When the records are reproduced, each one must match exactly, and no picture may be kept.

*Materials provided:*
☆ ☆ ☆ ☆ ☆
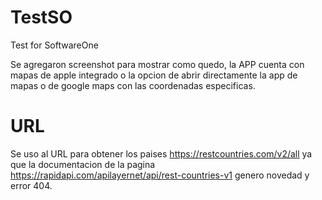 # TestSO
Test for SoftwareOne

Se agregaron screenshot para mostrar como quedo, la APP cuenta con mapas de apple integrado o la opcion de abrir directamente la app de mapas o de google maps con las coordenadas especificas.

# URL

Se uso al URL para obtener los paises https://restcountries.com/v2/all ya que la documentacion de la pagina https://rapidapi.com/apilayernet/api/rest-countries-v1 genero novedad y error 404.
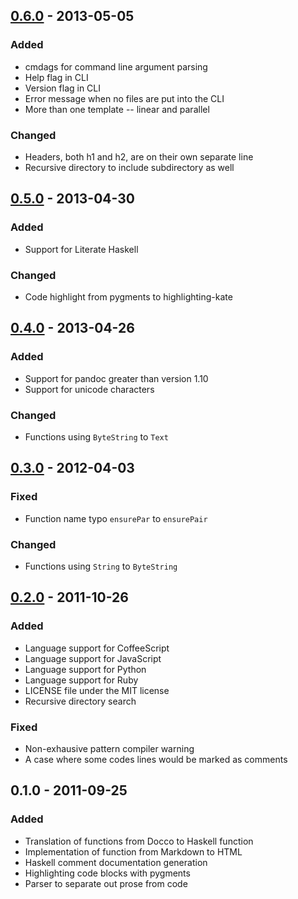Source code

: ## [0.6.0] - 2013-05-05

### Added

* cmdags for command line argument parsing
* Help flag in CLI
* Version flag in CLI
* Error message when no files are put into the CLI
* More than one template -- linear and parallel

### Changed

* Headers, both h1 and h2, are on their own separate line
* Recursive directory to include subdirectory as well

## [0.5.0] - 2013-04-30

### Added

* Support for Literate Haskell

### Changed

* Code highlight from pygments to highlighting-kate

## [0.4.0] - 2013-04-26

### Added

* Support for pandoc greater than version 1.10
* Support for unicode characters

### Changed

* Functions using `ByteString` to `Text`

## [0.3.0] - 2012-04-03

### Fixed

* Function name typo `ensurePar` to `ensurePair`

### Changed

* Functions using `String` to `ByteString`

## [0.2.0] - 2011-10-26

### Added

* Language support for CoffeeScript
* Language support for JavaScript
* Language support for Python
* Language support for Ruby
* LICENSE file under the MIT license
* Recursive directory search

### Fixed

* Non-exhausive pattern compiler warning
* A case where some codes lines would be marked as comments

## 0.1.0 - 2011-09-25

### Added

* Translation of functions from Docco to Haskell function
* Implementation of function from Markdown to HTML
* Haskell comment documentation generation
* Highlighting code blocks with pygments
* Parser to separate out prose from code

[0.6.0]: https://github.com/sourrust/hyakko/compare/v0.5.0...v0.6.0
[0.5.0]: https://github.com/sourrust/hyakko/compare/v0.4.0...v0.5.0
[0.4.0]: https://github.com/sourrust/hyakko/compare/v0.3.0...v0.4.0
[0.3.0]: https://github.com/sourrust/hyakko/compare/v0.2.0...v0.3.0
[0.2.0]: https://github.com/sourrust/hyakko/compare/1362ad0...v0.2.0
☆ ☆ ☆ ☆ ☆
*Solution to this exercise:*
 # TestSO
Test for SoftwareOne

Se agregaron screenshot para mostrar como quedo, la APP cuenta con mapas de apple integrado o la opcion de abrir directamente la app de mapas o de google maps con las coordenadas especificas.

# URL

Se uso al URL para obtener los paises https://restcountries.com/v2/all ya que la documentacion de la pagina https://rapidapi.com/apilayernet/api/rest-countries-v1 genero novedad y error 404.
Source code

: ## [0.6.0] - 2013-05-05

### Added

* cmdags for command line argument parsing
* Help flag in CLI
* Version flag in CLI
* Error message when no files are put into the CLI
* More than one template -- linear and parallel

### Changed

* Headers, both h1 and h2, are on their own separate line
* Recursive directory to include subdirectory as well

## [0.5.0] - 2013-04-30

### Added

* Support for Literate Haskell

### Changed

* Code highlight from pygments to highlighting-kate

## [0.4.0] - 2013-04-26

### Added

* Support for pandoc greater than version 1.10
* Support for unicode characters

### Changed

* Functions using `ByteString` to `Text`

## [0.3.0] - 2012-04-03

### Fixed

* Function name typo `ensurePar` to `ensurePair`

### Changed

* Functions using `String` to `ByteString`

## [0.2.0] - 2011-10-26

### Added

* Language support for CoffeeScript
* Language support for JavaScript
* Language support for Python
* Language support for Ruby
* LICENSE file under the MIT license
* Recursive directory search

### Fixed

* Non-exhausive pattern compiler warning
* A case where some codes lines would be marked as comments

## 0.1.0 - 2011-09-25

### Added

* Translation of functions from Docco to Haskell function
* Implementation of function from Markdown to HTML
* Haskell comment documentation generation
* Highlighting code blocks with pygments
* Parser to separate out prose from code

[0.6.0]: https://github.com/sourrust/hyakko/compare/v0.5.0...v0.6.0
[0.5.0]: https://github.com/sourrust/hyakko/compare/v0.4.0...v0.5.0
[0.4.0]: https://github.com/sourrust/hyakko/compare/v0.3.0...v0.4.0
[0.3.0]: https://github.com/sourrust/hyakko/compare/v0.2.0...v0.3.0
[0.2.0]: https://github.com/sourrust/hyakko/compare/1362ad0...v0.2.0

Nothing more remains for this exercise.